**Task item**.
Write out exactly the lines of the entries below, from the first through the line containing "Sensors travel with", and nothing beyond them.

[[ Input data open ]]

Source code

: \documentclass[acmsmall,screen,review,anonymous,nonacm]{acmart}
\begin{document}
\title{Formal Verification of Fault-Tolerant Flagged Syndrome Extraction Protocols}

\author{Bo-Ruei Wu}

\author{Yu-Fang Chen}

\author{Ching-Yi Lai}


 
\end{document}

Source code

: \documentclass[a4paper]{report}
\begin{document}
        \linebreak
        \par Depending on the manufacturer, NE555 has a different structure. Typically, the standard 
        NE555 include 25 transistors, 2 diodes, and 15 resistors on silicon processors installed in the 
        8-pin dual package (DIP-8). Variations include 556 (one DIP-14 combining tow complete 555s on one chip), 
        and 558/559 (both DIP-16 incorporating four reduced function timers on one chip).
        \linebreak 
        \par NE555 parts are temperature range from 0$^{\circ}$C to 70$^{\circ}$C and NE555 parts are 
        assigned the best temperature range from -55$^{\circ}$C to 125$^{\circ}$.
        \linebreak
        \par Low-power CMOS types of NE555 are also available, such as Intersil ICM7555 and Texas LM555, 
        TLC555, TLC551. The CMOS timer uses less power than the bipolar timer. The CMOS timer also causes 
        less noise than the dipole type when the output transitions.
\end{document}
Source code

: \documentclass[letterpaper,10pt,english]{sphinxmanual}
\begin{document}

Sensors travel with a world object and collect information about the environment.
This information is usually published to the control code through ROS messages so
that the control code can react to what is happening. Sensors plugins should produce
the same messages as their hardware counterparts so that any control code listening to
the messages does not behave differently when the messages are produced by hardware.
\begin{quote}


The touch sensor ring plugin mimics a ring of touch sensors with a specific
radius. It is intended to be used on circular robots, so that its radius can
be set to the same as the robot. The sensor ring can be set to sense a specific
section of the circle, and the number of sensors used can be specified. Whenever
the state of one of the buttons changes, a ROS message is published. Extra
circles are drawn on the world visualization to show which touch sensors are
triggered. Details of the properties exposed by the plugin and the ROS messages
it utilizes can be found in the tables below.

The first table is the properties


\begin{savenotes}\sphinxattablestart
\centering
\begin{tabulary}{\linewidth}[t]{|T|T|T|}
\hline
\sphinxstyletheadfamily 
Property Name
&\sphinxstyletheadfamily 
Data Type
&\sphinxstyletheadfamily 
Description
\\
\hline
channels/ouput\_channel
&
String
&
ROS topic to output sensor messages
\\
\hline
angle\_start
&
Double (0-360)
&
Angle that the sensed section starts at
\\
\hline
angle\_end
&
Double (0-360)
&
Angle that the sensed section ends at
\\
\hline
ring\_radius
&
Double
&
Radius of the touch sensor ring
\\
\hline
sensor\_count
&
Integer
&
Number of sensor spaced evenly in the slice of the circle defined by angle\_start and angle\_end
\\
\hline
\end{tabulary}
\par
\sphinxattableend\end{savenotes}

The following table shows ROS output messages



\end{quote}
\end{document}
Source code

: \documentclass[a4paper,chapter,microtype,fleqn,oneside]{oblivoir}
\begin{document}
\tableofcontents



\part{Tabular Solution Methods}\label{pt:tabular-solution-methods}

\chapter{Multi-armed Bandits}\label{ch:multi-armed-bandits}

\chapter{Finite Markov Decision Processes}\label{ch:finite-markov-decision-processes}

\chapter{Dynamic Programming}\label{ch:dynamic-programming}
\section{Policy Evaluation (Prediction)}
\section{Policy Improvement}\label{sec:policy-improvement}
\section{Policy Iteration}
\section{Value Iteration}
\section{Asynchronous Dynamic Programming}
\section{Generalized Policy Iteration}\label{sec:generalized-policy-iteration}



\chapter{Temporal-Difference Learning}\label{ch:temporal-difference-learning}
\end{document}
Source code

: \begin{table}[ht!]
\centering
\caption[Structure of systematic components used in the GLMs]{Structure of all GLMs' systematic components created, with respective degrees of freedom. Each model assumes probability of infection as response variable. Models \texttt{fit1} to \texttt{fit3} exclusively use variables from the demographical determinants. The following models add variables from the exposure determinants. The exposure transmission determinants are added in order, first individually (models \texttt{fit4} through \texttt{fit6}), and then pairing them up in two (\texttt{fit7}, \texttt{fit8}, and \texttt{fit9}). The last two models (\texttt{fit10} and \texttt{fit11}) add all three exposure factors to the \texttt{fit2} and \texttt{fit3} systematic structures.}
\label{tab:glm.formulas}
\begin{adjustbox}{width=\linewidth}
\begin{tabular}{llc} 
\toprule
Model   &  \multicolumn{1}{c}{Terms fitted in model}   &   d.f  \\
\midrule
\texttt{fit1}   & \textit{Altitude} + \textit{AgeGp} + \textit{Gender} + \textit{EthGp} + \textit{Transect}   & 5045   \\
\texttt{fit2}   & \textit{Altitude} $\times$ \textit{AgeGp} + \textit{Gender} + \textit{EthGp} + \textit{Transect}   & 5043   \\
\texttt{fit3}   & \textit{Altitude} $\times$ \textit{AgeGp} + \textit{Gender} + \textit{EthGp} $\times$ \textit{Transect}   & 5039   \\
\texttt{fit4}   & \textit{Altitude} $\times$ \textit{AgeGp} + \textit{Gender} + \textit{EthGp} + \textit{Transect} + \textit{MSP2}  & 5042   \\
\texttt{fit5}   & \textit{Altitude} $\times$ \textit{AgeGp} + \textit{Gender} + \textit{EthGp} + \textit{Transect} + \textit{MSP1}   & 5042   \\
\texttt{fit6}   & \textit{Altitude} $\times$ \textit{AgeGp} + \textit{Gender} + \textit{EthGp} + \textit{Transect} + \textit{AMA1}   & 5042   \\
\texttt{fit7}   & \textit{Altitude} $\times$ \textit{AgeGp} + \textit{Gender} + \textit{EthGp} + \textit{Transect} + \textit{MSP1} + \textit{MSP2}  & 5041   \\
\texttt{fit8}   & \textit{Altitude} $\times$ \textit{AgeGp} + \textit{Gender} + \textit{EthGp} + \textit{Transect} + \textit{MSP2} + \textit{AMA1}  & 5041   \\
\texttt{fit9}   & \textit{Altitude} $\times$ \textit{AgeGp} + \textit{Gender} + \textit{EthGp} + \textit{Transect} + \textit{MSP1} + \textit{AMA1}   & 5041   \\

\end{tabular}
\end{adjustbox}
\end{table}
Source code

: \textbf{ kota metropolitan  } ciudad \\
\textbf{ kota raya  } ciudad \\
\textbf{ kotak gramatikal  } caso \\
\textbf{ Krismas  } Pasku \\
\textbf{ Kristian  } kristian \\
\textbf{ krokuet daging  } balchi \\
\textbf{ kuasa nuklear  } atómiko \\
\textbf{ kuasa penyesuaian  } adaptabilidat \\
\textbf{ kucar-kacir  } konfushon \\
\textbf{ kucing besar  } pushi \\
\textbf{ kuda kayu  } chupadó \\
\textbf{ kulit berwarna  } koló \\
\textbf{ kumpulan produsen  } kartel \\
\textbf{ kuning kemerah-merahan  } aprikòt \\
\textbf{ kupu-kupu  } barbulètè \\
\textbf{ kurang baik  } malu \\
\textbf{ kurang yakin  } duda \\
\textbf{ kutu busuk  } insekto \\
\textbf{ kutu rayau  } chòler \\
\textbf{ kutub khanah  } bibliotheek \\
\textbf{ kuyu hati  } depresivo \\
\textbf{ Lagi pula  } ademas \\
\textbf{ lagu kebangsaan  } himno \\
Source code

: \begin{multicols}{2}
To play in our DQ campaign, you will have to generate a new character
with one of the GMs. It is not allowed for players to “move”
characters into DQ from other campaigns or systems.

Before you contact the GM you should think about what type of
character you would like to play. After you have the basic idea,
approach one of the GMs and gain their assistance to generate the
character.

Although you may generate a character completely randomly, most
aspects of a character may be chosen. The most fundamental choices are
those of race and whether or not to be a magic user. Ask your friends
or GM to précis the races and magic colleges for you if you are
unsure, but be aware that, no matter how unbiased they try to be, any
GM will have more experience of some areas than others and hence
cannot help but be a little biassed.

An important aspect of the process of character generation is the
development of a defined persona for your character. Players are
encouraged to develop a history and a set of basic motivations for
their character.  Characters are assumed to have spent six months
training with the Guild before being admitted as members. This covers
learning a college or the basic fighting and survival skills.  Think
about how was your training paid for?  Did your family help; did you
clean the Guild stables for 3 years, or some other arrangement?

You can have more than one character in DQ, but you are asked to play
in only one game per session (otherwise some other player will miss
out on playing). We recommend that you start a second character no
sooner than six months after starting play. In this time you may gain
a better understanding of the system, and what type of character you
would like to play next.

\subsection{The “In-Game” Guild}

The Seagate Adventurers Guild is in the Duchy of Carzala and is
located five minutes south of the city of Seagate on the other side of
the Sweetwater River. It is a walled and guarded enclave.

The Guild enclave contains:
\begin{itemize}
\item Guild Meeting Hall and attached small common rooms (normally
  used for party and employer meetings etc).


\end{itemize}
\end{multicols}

[[ Input data closed ]]

**Response to this exercise**.
Source code

: \documentclass[acmsmall,screen,review,anonymous,nonacm]{acmart}
\begin{document}
\title{Formal Verification of Fault-Tolerant Flagged Syndrome Extraction Protocols}

\author{Bo-Ruei Wu}

\author{Yu-Fang Chen}

\author{Ching-Yi Lai}


 
\end{document}

Source code

: \documentclass[a4paper]{report}
\begin{document}
        \linebreak
        \par Depending on the manufacturer, NE555 has a different structure. Typically, the standard 
        NE555 include 25 transistors, 2 diodes, and 15 resistors on silicon processors installed in the 
        8-pin dual package (DIP-8). Variations include 556 (one DIP-14 combining tow complete 555s on one chip), 
        and 558/559 (both DIP-16 incorporating four reduced function timers on one chip).
        \linebreak 
        \par NE555 parts are temperature range from 0$^{\circ}$C to 70$^{\circ}$C and NE555 parts are 
        assigned the best temperature range from -55$^{\circ}$C to 125$^{\circ}$.
        \linebreak
        \par Low-power CMOS types of NE555 are also available, such as Intersil ICM7555 and Texas LM555, 
        TLC555, TLC551. The CMOS timer uses less power than the bipolar timer. The CMOS timer also causes 
        less noise than the dipole type when the output transitions.
\end{document}
Source code

: \documentclass[letterpaper,10pt,english]{sphinxmanual}
\begin{document}

Sensors travel with a world object and collect information about the environment.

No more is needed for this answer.